Thanks to Fables Books, 215 South Main Street in downtown Goshen, Indiana, for providing Commons Comics with books to review. Visit the store or contact them at fablesbooks@gmail.com to find or order this or any book reviewed on this blog.

Quick note about upcoming workshops with comics artists I’ve reviewed: Frank Santoro, whose “Pittsburgh” I reviewed last month, will be giving a one-day free workshop in that city in March. And across the pond, Gabrielle Bell, whose “Everything Is Flammable” I reviewed in 2017, will be teaching a workshop in the French Pyrenees in June. That one’s not free, but surprisingly affordable given the setting, and scholarships are available.

 

With her debut “Hot Comb” topping “best of 2019” lists at outlets from “The Guardian” and “Publishers Weekly” to “Forbes,” you might think that Ebony Flowers must have been a kid prodigy doodling incessantly, making zines, and setting her sights on becoming a cartoonist. The real story is that she drew her first comic only eight years ago, in 2012, when she signed up for a class taught by comics grande dame Lynda Barry.

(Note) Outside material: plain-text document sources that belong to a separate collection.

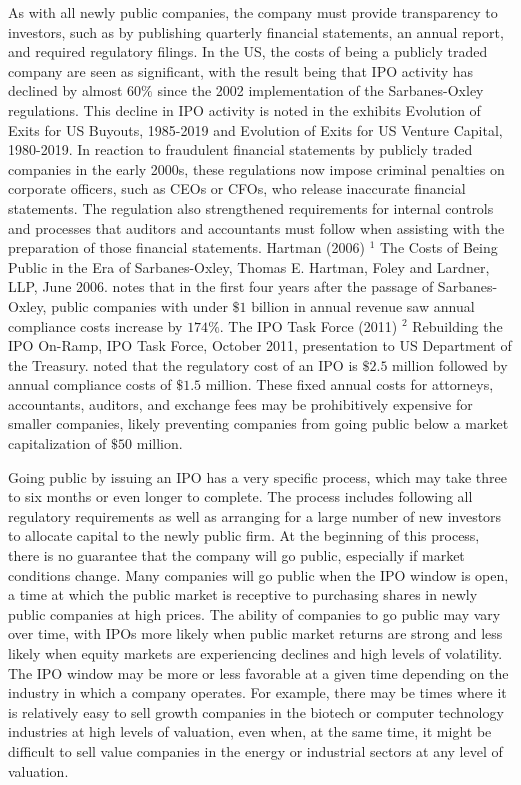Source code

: \documentclass[11pt]{article}
\begin{document}
As with all newly public companies, the company must provide transparency to investors, such as by publishing quarterly financial statements, an annual report, and required regulatory filings. In the US, the costs of being a publicly traded company are seen as significant, with the result being that IPO activity has declined by almost $60 \%$ since the 2002 implementation of the Sarbanes-Oxley regulations. This decline in IPO activity is noted in the exhibits Evolution of Exits for US Buyouts, 1985-2019 and Evolution of Exits for US Venture Capital, 1980-2019. In reaction to fraudulent financial statements by publicly traded companies in the early 2000s, these regulations now impose criminal penalties on corporate officers, such as CEOs or CFOs, who release inaccurate financial statements. The regulation also strengthened requirements for internal controls and processes that auditors and accountants must follow when assisting with the preparation of those financial statements. Hartman (2006) ${ }^{1}$ The Costs of Being Public in the Era of Sarbanes-Oxley, Thomas E. Hartman, Foley and Lardner, LLP, June 2006. notes that in the first four years after the passage of Sarbanes-Oxley, public companies with under $\$ 1$ billion in annual revenue saw annual compliance costs increase by $174 \%$. The IPO Task Force (2011) ${ }^{2}$ Rebuilding the IPO On-Ramp, IPO Task Force, October 2011, presentation to US Department of the Treasury. noted that the regulatory cost of an IPO is $\$ 2.5$ million followed by annual compliance costs of $\$ 1.5$ million. These fixed annual costs for attorneys, accountants, auditors, and exchange fees may be prohibitively expensive for smaller companies, likely preventing companies from going public below a market capitalization of $\$ 50$ million.

Going public by issuing an IPO has a very specific process, which may take three to six months or even longer to complete. The process includes following all regulatory requirements as well as arranging for a large number of new investors to allocate capital to the newly public firm. At the beginning of this process, there is no guarantee that the company will go public, especially if market conditions change. Many companies will go public when the IPO window is open, a time at which the public market is receptive to purchasing shares in newly public companies at high prices. The ability of companies to go public may vary over time, with IPOs more likely when public market returns are strong and less likely when equity markets are experiencing declines and high levels of volatility. The IPO window may be more or less favorable at a given time depending on the industry in which a company operates. For example, there may be times where it is relatively easy to sell growth companies in the biotech or computer technology industries at high levels of valuation, even when, at the same time, it might be difficult to sell value companies in the energy or industrial sectors at any level of valuation.
\end{document}

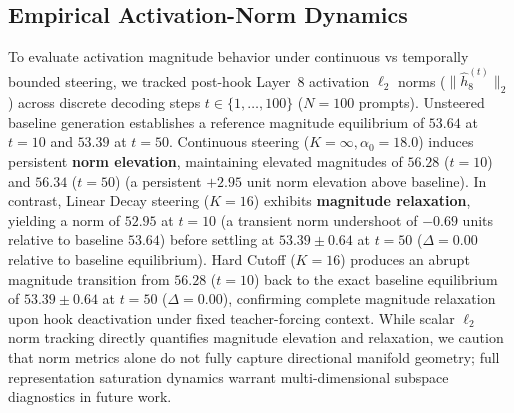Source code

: \documentclass[conference]{IEEEtran}
\begin{document}
\begin{table}[t]
\caption{Statistical Significance \& Pairwise Contingency Matrix for High-Cap Natural Completion ($N_{\text{test}}=500$, \texttt{max\_new\_tokens=800}, Exact Binomial McNemar, $B=10,000$ Percentile Bootstrap, Seed=42)}
\label{tab:mcnemar}
\centering
{}
\end{table}

\subsection{Empirical Activation-Norm Dynamics}
To evaluate activation magnitude behavior under continuous vs temporally bounded steering, we tracked post-hook Layer~8 activation $\ell_2$ norms ($\|\hat{h}_8^{(t)}\|_2$) across discrete decoding steps $t \in \{1, \ldots, 100\}$ ($N=100$ prompts). Unsteered baseline generation establishes a reference magnitude equilibrium of $53.64$ at $t=10$ and $53.39$ at $t=50$. Continuous steering ($K=\infty, \alpha_0=18.0$) induces persistent \textbf{norm elevation}, maintaining elevated magnitudes of $56.28$ ($t=10$) and $56.34$ ($t=50$) (a persistent $+2.95$ unit norm elevation above baseline). In contrast, Linear Decay steering ($K=16$) exhibits \textbf{magnitude relaxation}, yielding a norm of $52.95$ at $t=10$ (a transient norm undershoot of $-0.69$ units relative to baseline $53.64$) before settling at $53.39 \pm 0.64$ at $t=50$ ($\Delta = 0.00$ relative to baseline equilibrium). Hard Cutoff ($K=16$) produces an abrupt magnitude transition from $56.28$ ($t=10$) back to the exact baseline equilibrium of $53.39 \pm 0.64$ at $t=50$ ($\Delta = 0.00$), confirming complete magnitude relaxation upon hook deactivation under fixed teacher-forcing context. While scalar $\ell_2$ norm tracking directly quantifies magnitude elevation and relaxation, we caution that norm metrics alone do not fully capture directional manifold geometry; full representation saturation dynamics warrant multi-dimensional subspace diagnostics in future work.
\end{document}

Flowers had just landed at the University of Wisconsin-Madison to pursue a Ph.D. in Curriculum and Instruction, and signed up for Barry’s class on a whim. She ended up writing and publishing sections of her dissertation in comics form. She now calls herself “cartoonist, ethnographer, teacher” on her website.

“Hot Comb,” a collection of short stories with a good dose of autobiographical content, reads nothing like a dissertation. As you might guess, all of the stories center on hair. “It’s hard for me to disentangle my experience as a black woman . . . in America from my experience with hair,” Flowers explained to the “Chicago Tribune.” The stories address stereotypes, microaggressions, and structural racism, but also joy, self-love, and the way hair can help forge positive bonds between women of color, especially black women.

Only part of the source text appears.